I am having an awful time and I guess I just wanted to off load or kill a curse!

We suffered the failure of our last straight ICSI cycle in March this year and have since been looking at Care in Nottingham as an alternative to Bourn Hall as they offer Chicago/immunology testings.

It has taken a lot of chasing between them and my NHS GP to get to the blood test stage and we're almost there.  Except I've been three times to my GP - the first time they forgot to tell me that one of the blood tests meant fasting so we had to cancel. The second time the nurse wasn't able to get blood from me (I have one lucky vein that wasn't giving up that morning) and on Wednesday we managed just half needed.  I have another test arranged next week and then I have to go to the Care branch in Northants for further blood tests.

I think the seemingly impossible blood tests task is a omen.  And I am starting to wonder if, at 40, I should be starting to somehow adjust to not being a mum.  The frustration of a static life pains me - we can't move house (no idea how many bedrooms!) or make holiday plans as IVF rules us - you know what I mean!  But are these kick responses and me trying to find an excuse or measured responses to what IVF has become - a tiresome and worriesome journey.  We would like to get a pet after losing our elderly dog last year but feel too concerned to do that which is frustrating.

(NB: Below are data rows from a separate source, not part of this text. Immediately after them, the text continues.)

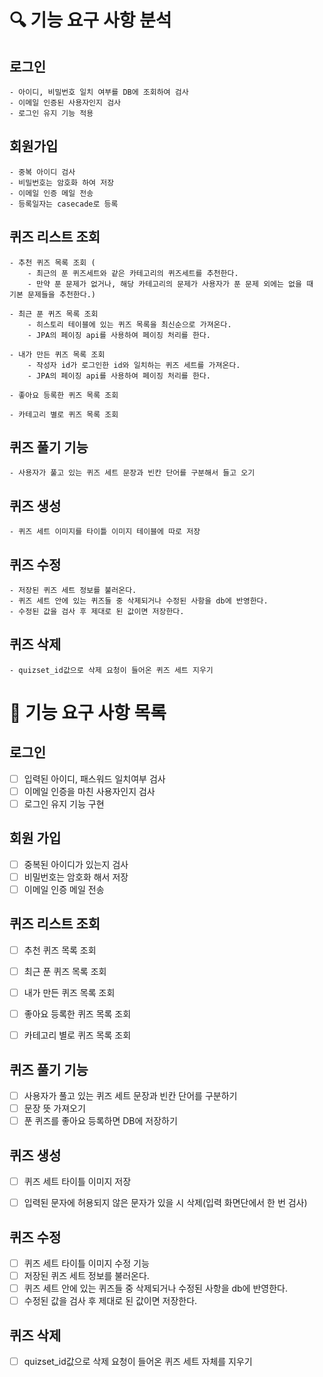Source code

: # 🔍 기능 요구 사항 분석

## 로그인
    - 아이디, 비밀번호 일치 여부를 DB에 조회하여 검사
    - 이메일 인증된 사용자인지 검사
    - 로그인 유지 기능 적용

## 회원가입
    - 중복 아이디 검사
    - 비밀번호는 암호화 하여 저장
    - 이메일 인증 메일 전송
    - 등록일자는 casecade로 등록


## 퀴즈 리스트 조회
    - 추천 퀴즈 목록 조회 (
        - 최근의 푼 퀴즈세트와 같은 카테고리의 퀴즈세트를 추천한다.
        - 만약 푼 문제가 없거나, 해당 카테고리의 문제가 사용자가 푼 문제 외에는 없을 때 기본 문제들을 추천한다.)

    - 최근 푼 퀴즈 목록 조회
        - 히스토리 테이블에 있는 퀴즈 목록을 최신순으로 가져온다.
        - JPA의 페이징 api를 사용하여 페이징 처리를 한다.

    - 내가 만든 퀴즈 목록 조회
        - 작성자 id가 로그인한 id와 일치하는 퀴즈 세트를 가져온다.
        - JPA의 페이징 api를 사용하여 페이징 처리를 한다.

    - 좋아요 등록한 퀴즈 목록 조회 

    - 카테고리 별로 퀴즈 목록 조회

## 퀴즈 풀기 기능

    - 사용자가 풀고 있는 퀴즈 세트 문장과 빈칸 단어를 구분해서 들고 오기

## 퀴즈 생성
    - 퀴즈 세트 이미지를 타이틀 이미지 테이블에 따로 저장

    


## 퀴즈 수정
    - 저장된 퀴즈 세트 정보를 불러온다.
    - 퀴즈 세트 안에 있는 퀴즈들 중 삭제되거나 수정된 사항을 db에 반영한다.
    - 수정된 값을 검사 후 제대로 된 값이면 저장한다.

## 퀴즈 삭제
    - quizset_id값으로 삭제 요청이 들어온 퀴즈 세트 지우기








# 🚦 기능 요구 사항 목록

## 로그인

- [ ] 입력된 아이디, 패스워드 일치여부 검사
- [ ] 이메일 인증을 마친 사용자인지 검사
- [ ] 로그인 유지 기능 구현

## 회원 가입

- [ ] 중복된 아이디가 있는지 검사
- [ ] 비밀번호는 암호화 해서 저장
- [ ] 이메일 인증 메일 전송

## 퀴즈 리스트 조회

- [ ] 추천 퀴즈 목록 조회
- [ ] 최근 푼 퀴즈 목록 조회
- [ ] 내가 만든 퀴즈 목록 조회
- [ ] 좋아요 등록한 퀴즈 목록 조회 
- [ ] 카테고리 별로 퀴즈 목록 조회


## 퀴즈 풀기 기능
- [ ] 사용자가 풀고 있는 퀴즈 세트 문장과 빈칸 단어를 구분하기 
- [ ] 문장 뜻 가져오기
- [ ] 푼 퀴즈를 좋아요 등록하면 DB에 저장하기

## 퀴즈 생성
- [ ] 퀴즈 세트 타이틀 이미지 저장
- [ ] 입력된 문자에 허용되지 않은 문자가 있을 시 삭제(입력 화면단에서 한 번 검사)


## 퀴즈 수정
- [ ] 퀴즈 세트 타이틀 이미지 수정 기능
- [ ] 저장된 퀴즈 세트 정보를 불러온다.
- [ ] 퀴즈 세트 안에 있는 퀴즈들 중 삭제되거나 수정된 사항을 db에 반영한다.
- [ ] 수정된 값을 검사 후 제대로 된 값이면 저장한다.

## 퀴즈 삭제
- [ ] quizset_id값으로 삭제 요청이 들어온 퀴즈 세트 자체를 지우기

I know that we cannot adopt, my husband is 65 and whilst I think - I know - we'll be great parents, our local adoption agency could not confirm if they'd start to consider us or not and we have to wait a year anyway.  That's then him at 66 so even less likely.

I suppose what I want to ask is, did you know when it was enough and are there ways of seeking the courage of convictions through counselling or actions.

Sorry, what a rambling and rubbish post..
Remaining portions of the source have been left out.